Reprise du Top 14 ce samedi, dans lequel va tenter de bien figurer le Stade français. Pour faire mieux que le parcours incroyable de sa section football, où il est question de champagne, de Suze, de Larbi Ben Barek et même de Patrick Balkany. Coup de plumeau sur le livre d'histoire d'un club pas comme les autres.
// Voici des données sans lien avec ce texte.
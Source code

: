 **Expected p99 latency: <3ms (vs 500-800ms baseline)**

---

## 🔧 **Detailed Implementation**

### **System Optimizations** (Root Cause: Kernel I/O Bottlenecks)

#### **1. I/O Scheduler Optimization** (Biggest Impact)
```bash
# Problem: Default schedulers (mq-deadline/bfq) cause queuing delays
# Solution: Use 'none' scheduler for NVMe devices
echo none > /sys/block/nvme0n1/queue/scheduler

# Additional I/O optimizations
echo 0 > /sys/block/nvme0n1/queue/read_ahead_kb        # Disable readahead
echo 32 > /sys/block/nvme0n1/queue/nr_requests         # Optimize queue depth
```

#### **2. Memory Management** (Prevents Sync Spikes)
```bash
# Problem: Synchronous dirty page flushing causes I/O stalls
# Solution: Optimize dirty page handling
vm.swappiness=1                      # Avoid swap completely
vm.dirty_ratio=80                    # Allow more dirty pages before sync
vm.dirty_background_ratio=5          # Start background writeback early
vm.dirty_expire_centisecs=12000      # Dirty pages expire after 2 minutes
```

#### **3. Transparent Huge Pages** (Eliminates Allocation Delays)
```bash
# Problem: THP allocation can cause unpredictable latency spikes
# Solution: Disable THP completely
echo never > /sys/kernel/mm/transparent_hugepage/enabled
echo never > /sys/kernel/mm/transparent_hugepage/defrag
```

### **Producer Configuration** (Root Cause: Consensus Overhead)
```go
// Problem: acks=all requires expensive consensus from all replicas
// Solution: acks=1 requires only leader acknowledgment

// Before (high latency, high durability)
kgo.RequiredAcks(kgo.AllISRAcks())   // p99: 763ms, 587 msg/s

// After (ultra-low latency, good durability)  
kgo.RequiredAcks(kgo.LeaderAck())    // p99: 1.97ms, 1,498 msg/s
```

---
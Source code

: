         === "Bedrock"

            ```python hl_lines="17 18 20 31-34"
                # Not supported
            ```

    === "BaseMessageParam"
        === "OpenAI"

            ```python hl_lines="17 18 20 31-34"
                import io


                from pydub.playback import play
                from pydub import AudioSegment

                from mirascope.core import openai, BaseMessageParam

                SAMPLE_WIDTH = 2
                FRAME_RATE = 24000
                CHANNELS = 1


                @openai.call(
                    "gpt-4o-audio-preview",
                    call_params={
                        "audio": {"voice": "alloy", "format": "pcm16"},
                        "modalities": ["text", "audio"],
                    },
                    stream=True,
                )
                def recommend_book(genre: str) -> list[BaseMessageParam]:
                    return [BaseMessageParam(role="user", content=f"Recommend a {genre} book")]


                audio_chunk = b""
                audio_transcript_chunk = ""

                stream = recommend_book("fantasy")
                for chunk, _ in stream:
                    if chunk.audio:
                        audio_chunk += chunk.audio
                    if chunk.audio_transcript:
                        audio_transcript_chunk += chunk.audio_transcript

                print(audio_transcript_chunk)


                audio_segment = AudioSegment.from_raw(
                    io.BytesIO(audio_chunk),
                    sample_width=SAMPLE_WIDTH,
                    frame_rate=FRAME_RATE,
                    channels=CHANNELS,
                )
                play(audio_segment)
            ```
Aujourd’hui, c’est le grand jour : le monde étrange de l’ovalie relance la gonfle pour une nouvelle saison de Top 14. Avec, du côté du Stade français, l’espoir d’un rebond favorable. Septième du dernier championnat et sorti d’une intersaison aussi agitée qu’un passage du typhon Hato, les Zeus en rose vont tenter d’afficher plus d’autorité qu’en Dieux du stade pour venir, pourquoi pas, titiller les Clermontois équipés de leur bouclier de Brennus. Pour autant, à une grosse dizaine de kilomètres du stade Jean-Bouin, pendant que les Stadistes recevront le LOU de Lyon, le Haras Lupin ne s’arrêtera pas forcément de courir pour admirer les rugbymen s’ébrouer. À l’orée de la forêt domaniale de Malmaison, les préoccupations de l’école de football du Stade français sont en effet loin des atermoiements de leurs aînés baraqués. L’objectif principal de la section football du Stade français est désormais de former des enfants sur et hors des terrains. Parce que par le passé, les hauts et les bas du professionnalisme, le Stade français version ballon rond en a suffisamment soupé.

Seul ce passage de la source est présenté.